Plain-text document sources
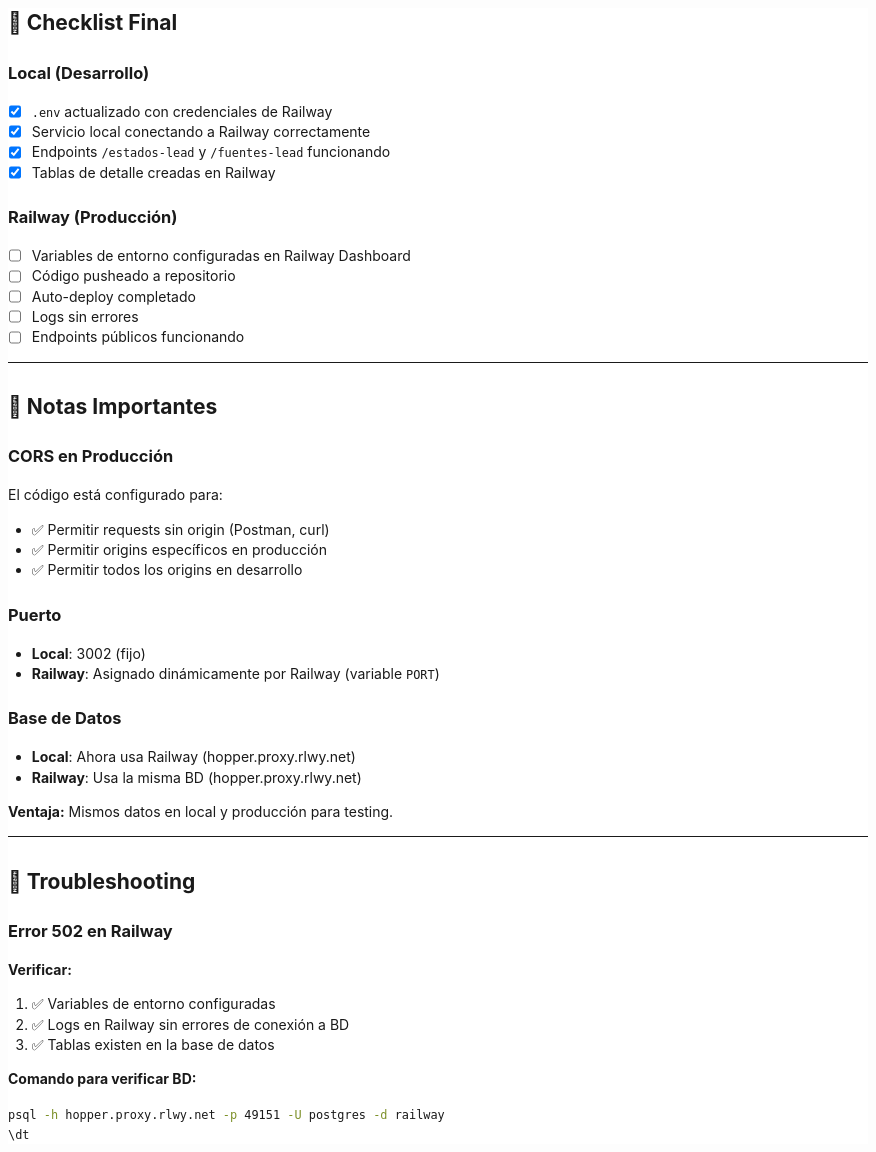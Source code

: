 
## 🎯 Checklist Final

### Local (Desarrollo)
- [x] `.env` actualizado con credenciales de Railway
- [x] Servicio local conectando a Railway correctamente
- [x] Endpoints `/estados-lead` y `/fuentes-lead` funcionando
- [x] Tablas de detalle creadas en Railway

### Railway (Producción)
- [ ] Variables de entorno configuradas en Railway Dashboard
- [ ] Código pusheado a repositorio
- [ ] Auto-deploy completado
- [ ] Logs sin errores
- [ ] Endpoints públicos funcionando

---

## 📝 Notas Importantes

### CORS en Producción
El código está configurado para:
- ✅ Permitir requests sin origin (Postman, curl)
- ✅ Permitir origins específicos en producción
- ✅ Permitir todos los origins en desarrollo

### Puerto
- **Local**: 3002 (fijo)
- **Railway**: Asignado dinámicamente por Railway (variable `PORT`)

### Base de Datos
- **Local**: Ahora usa Railway (hopper.proxy.rlwy.net)
- **Railway**: Usa la misma BD (hopper.proxy.rlwy.net)

**Ventaja:** Mismos datos en local y producción para testing.

---

## 🚨 Troubleshooting

### Error 502 en Railway

**Verificar:**
1. ✅ Variables de entorno configuradas
2. ✅ Logs en Railway sin errores de conexión a BD
3. ✅ Tablas existen en la base de datos

**Comando para verificar BD:**
```bash
psql -h hopper.proxy.rlwy.net -p 49151 -U postgres -d railway
\dt
```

Work instructions: Repeat, word for word, each of the records, omitting any image they hold.

Exercise answer:
Source code

: 
## 🎯 Checklist Final

### Local (Desarrollo)
- [x] `.env` actualizado con credenciales de Railway
- [x] Servicio local conectando a Railway correctamente
- [x] Endpoints `/estados-lead` y `/fuentes-lead` funcionando
- [x] Tablas de detalle creadas en Railway

### Railway (Producción)
- [ ] Variables de entorno configuradas en Railway Dashboard
- [ ] Código pusheado a repositorio
- [ ] Auto-deploy completado
- [ ] Logs sin errores
- [ ] Endpoints públicos funcionando

---

## 📝 Notas Importantes

### CORS en Producción
El código está configurado para:
- ✅ Permitir requests sin origin (Postman, curl)
- ✅ Permitir origins específicos en producción
- ✅ Permitir todos los origins en desarrollo

### Puerto
- **Local**: 3002 (fijo)
- **Railway**: Asignado dinámicamente por Railway (variable `PORT`)

### Base de Datos
- **Local**: Ahora usa Railway (hopper.proxy.rlwy.net)
- **Railway**: Usa la misma BD (hopper.proxy.rlwy.net)

**Ventaja:** Mismos datos en local y producción para testing.

---

## 🚨 Troubleshooting

### Error 502 en Railway

**Verificar:**
1. ✅ Variables de entorno configuradas
2. ✅ Logs en Railway sin errores de conexión a BD
3. ✅ Tablas existen en la base de datos

**Comando para verificar BD:**
```bash
psql -h hopper.proxy.rlwy.net -p 49151 -U postgres -d railway
\dt
```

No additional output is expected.